Provided data —

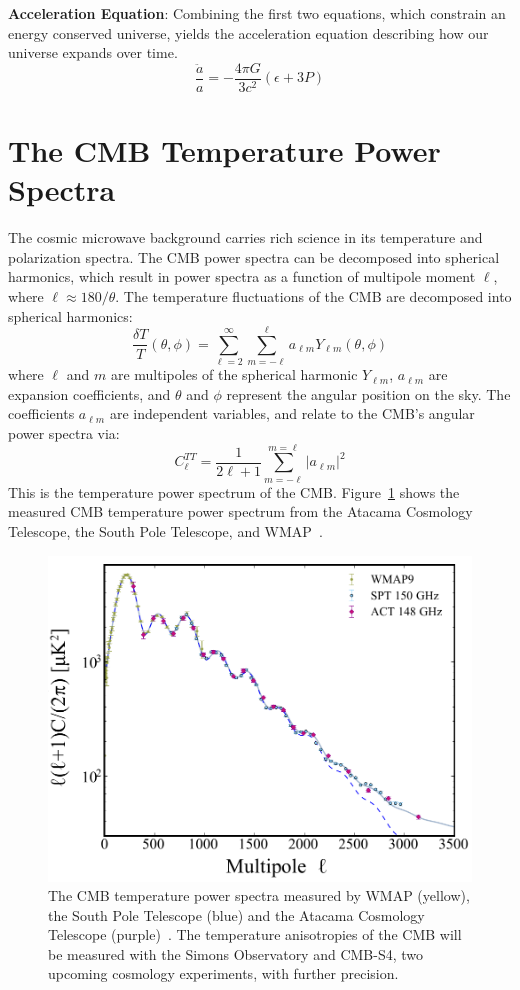 \noindent
\textbf{Acceleration Equation}: Combining the first two equations, which constrain an energy conserved universe, yields the acceleration equation describing how our universe expands over time.  
\begin{equation}
    \frac{\ddot{a}}{a} = - \frac{4\pi G}{3 c^2} (\epsilon + 3 P)
\end{equation}
\section{The CMB Temperature Power Spectra}
The cosmic microwave background carries rich science in its temperature and polarization spectra.  The CMB power spectra can be decomposed into spherical harmonics, which result in power spectra as a function of multipole moment $\ell$, where $\ell\approx180/\theta$.  The temperature fluctuations of the CMB are decomposed into spherical harmonics:
\begin{equation}
\frac{\delta T}{T}(\theta,\phi) = \sum_{\ell=2}^{\infty} \sum_{m=-\ell}^{\ell} a_{\ell m} Y_{\ell m}(\theta,\phi)
    \label{eq:cmb_temp}
\end{equation}
where $\ell$ and $m$ are multipoles of the spherical harmonic $Y_{\ell m}$, $a_{\ell m}$ are expansion coefficients, and $\theta$ and $\phi$ represent the angular position on the sky.  The coefficients $a_{\ell m}$ are independent variables, and relate to the CMB's angular power spectra via:
\begin{equation}
    C_\ell^{TT} = \frac{1}{2\ell +1} \sum_{m=-\ell}^{m=\ell} |a_{\ell m}|^2
\end{equation}
This is the temperature power spectrum of the CMB.  Figure~\ref{fig:measured_cmb_spec} shows the measured CMB temperature power spectrum from the Atacama Cosmology Telescope, the South Pole Telescope, and WMAP~\cite{Das_2014}.
\begin{figure}[t]
    \centering
    \includegraphics[width = .75\textwidth]{Figures/temp_power_spectrum.pdf}
    \caption{The CMB temperature power spectra measured by WMAP (yellow), the South Pole Telescope (blue) and the Atacama Cosmology Telescope (purple)~\cite{Das_2014}.  The temperature anisotropies of the CMB will be measured with the Simons Observatory and CMB-S4, two upcoming cosmology experiments, with further precision.}
    \label{fig:measured_cmb_spec}
\end{figure}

Work to complete —
The expected output is every line of the data, unchanged, with the pictures skipped.

Response below —
 \noindent
\textbf{Acceleration Equation}: Combining the first two equations, which constrain an energy conserved universe, yields the acceleration equation describing how our universe expands over time.  
\begin{equation}
    \frac{\ddot{a}}{a} = - \frac{4\pi G}{3 c^2} (\epsilon + 3 P)
\end{equation}
\section{The CMB Temperature Power Spectra}
The cosmic microwave background carries rich science in its temperature and polarization spectra.  The CMB power spectra can be decomposed into spherical harmonics, which result in power spectra as a function of multipole moment $\ell$, where $\ell\approx180/\theta$.  The temperature fluctuations of the CMB are decomposed into spherical harmonics:
\begin{equation}
\frac{\delta T}{T}(\theta,\phi) = \sum_{\ell=2}^{\infty} \sum_{m=-\ell}^{\ell} a_{\ell m} Y_{\ell m}(\theta,\phi)
    \label{eq:cmb_temp}
\end{equation}
where $\ell$ and $m$ are multipoles of the spherical harmonic $Y_{\ell m}$, $a_{\ell m}$ are expansion coefficients, and $\theta$ and $\phi$ represent the angular position on the sky.  The coefficients $a_{\ell m}$ are independent variables, and relate to the CMB's angular power spectra via:
\begin{equation}
    C_\ell^{TT} = \frac{1}{2\ell +1} \sum_{m=-\ell}^{m=\ell} |a_{\ell m}|^2
\end{equation}
This is the temperature power spectrum of the CMB.  Figure~\ref{fig:measured_cmb_spec} shows the measured CMB temperature power spectrum from the Atacama Cosmology Telescope, the South Pole Telescope, and WMAP~\cite{Das_2014}.
\begin{figure}[t]
    \centering
    \includegraphics[width = .75\textwidth]{Figures/temp_power_spectrum.pdf}
    \caption{The CMB temperature power spectra measured by WMAP (yellow), the South Pole Telescope (blue) and the Atacama Cosmology Telescope (purple)~\cite{Das_2014}.  The temperature anisotropies of the CMB will be measured with the Simons Observatory and CMB-S4, two upcoming cosmology experiments, with further precision.}
    \label{fig:measured_cmb_spec}
\end{figure}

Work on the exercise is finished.